Akshay landed in the grass on the other side of the window. He landed so hard he nearly twisted his ankle. There were more monkeys loose outside, he realized, milling around in the sunlight and rolling through the automatic sprinkler system. He saw a second baboon ripping stuffed animals down from the Ring-Toss booth, and another giving its baby a piggy back ride across the lawn. Two more had opened up a popsicle cart and were pulling out fudgesicles and rocketpops.

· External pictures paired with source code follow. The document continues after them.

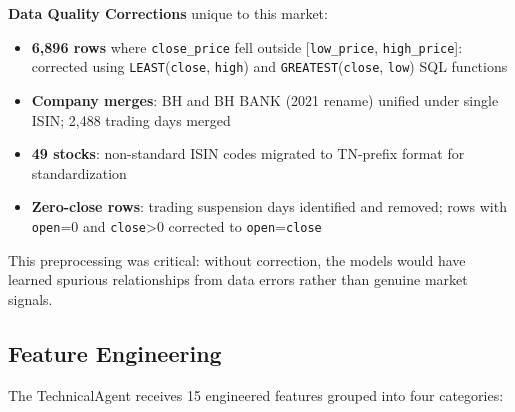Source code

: \documentclass[conference]{IEEEtran}
\begin{document}
\textbf{Data Quality Corrections} unique to this market:
\begin{itemize}
\item \textbf{6,896 rows} where \texttt{close\_price} fell outside [\texttt{low\_price}, \texttt{high\_price}]: corrected using \texttt{LEAST}(\texttt{close}, \texttt{high}) and \texttt{GREATEST}(\texttt{close}, \texttt{low}) SQL functions
\item \textbf{Company merges}: BH and BH BANK (2021 rename) unified under single ISIN; 2,488 trading days merged
\item \textbf{49 stocks}: non-standard ISIN codes migrated to TN-prefix format for standardization
\item \textbf{Zero-close rows}: trading suspension days identified and removed; rows with \texttt{open}=0 and \texttt{close}>0 corrected to \texttt{open}=\texttt{close}
\end{itemize}

This preprocessing was critical: without correction, the models would have learned spurious relationships from data errors rather than genuine market signals.

\subsection{Feature Engineering}

The TechnicalAgent receives 15 engineered features grouped into four categories:
\end{document}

Akshay ran past them. He couldn’t remember when he’d started running. He couldn’t a time when his lungs had ever felt like this, as if they were water balloons filling up too much under a spigot. A monkey hissed at him as he ran passed – he’d somehow stepped on its tail. The ground started to rumble, and the jungle-view monorail came into view, rolling by on an elevated track. He looked up and saw a wink of silver and heard a roar of wind, before watching as it slid back into the jungle canopy. The windows had been dark.

Akshay kept running. He ran past a public restroom, past a playground, past an insect house and the stage where they held the monkey demonstrations. He passed a café where flies were beginning to buzz around plates left out on the patio tables, he passed an overturned stroller he did not stop to look into, and he passed a carousel that was – inexplicably – still turning. When he finally stopped, he stopped because his lungs felt as if they were burning twin holes through his chest, stopped blood had begun to trickle down from his nose, onto his shirt. He bent over his knees, gasping for breath, coughing into his sleeve. There was blood in his spit. He thought, for a moment, that he could hear police sirens in the distance. His heart beat faster. He began to walk towards the noise, only to realize it was the alarm from the gift-shop. The only other sounds were the monkeys chattering in the distance, and a distant calliope playing on a loop. The air smelled overwhelmingly of garlic.